Go through the records, and copy each line in which the string "conditions" is present.
::::
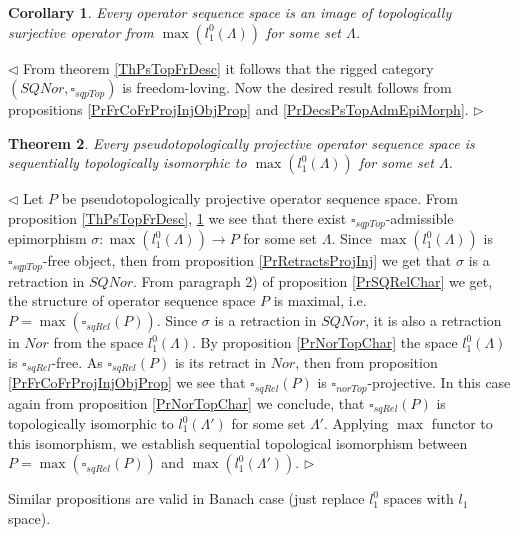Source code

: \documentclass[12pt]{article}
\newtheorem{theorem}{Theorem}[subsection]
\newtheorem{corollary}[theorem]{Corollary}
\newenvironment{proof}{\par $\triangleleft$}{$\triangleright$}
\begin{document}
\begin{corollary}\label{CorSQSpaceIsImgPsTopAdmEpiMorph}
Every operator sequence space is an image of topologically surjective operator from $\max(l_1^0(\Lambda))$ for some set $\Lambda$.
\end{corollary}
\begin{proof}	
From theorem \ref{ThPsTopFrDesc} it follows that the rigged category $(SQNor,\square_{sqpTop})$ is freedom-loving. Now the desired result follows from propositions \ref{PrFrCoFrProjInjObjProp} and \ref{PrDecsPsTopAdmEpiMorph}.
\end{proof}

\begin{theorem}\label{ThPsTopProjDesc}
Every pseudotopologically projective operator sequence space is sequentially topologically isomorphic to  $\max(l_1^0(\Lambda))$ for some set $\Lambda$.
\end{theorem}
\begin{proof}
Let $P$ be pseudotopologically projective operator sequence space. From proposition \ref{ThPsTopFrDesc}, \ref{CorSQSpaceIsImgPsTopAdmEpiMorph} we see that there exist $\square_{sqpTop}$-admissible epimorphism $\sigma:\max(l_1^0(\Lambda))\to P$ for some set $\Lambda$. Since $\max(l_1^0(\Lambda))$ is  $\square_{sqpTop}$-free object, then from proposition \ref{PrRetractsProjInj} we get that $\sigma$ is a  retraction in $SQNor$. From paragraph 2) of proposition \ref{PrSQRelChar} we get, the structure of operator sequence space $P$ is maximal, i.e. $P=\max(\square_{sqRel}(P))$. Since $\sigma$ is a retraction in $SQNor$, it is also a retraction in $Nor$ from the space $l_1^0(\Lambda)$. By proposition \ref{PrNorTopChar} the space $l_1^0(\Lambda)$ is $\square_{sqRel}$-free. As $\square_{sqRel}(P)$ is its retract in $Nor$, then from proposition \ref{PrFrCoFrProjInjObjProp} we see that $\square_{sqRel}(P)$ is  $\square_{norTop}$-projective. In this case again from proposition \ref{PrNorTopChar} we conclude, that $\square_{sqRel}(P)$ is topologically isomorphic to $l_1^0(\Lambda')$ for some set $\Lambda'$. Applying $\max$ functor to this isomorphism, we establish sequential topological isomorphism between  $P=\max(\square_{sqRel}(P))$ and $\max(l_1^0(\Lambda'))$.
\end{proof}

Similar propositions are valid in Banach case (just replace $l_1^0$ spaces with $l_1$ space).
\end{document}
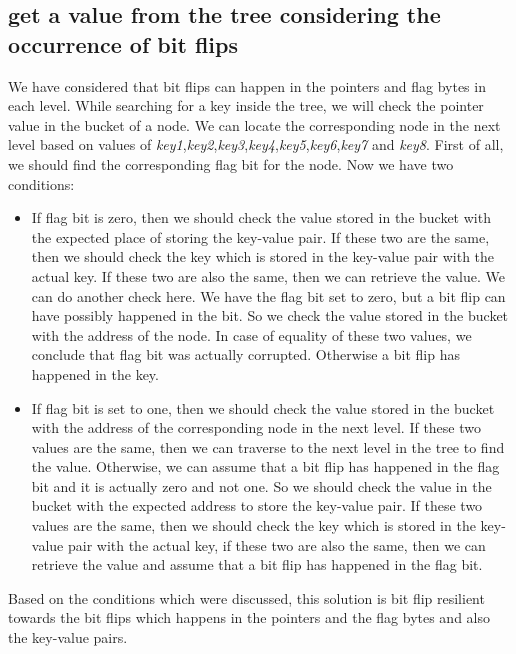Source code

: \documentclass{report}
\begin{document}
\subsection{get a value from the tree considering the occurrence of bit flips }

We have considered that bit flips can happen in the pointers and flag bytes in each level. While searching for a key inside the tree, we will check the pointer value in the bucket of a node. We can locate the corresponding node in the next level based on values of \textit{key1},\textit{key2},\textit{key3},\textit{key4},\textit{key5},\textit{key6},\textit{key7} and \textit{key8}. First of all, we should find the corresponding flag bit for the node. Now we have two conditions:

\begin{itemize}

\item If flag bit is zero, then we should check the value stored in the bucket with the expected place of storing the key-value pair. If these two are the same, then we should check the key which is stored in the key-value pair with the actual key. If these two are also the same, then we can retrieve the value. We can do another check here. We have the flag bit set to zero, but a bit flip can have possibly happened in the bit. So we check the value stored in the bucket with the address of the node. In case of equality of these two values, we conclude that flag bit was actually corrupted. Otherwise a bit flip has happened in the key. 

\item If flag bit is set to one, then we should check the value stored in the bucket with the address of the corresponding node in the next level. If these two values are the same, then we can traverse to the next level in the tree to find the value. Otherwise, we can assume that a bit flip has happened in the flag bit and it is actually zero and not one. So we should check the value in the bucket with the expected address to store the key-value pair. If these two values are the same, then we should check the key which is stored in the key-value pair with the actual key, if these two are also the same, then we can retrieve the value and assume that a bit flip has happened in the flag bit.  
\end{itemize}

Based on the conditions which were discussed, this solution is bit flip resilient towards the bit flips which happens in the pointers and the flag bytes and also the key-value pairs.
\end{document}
::::
Task response –
We have considered that bit flips can happen in the pointers and flag bytes in each level. While searching for a key inside the tree, we will check the pointer value in the bucket of a node. We can locate the corresponding node in the next level based on values of \textit{key1},\textit{key2},\textit{key3},\textit{key4},\textit{key5},\textit{key6},\textit{key7} and \textit{key8}. First of all, we should find the corresponding flag bit for the node. Now we have two conditions:
Based on the conditions which were discussed, this solution is bit flip resilient towards the bit flips which happens in the pointers and the flag bytes and also the key-value pairs.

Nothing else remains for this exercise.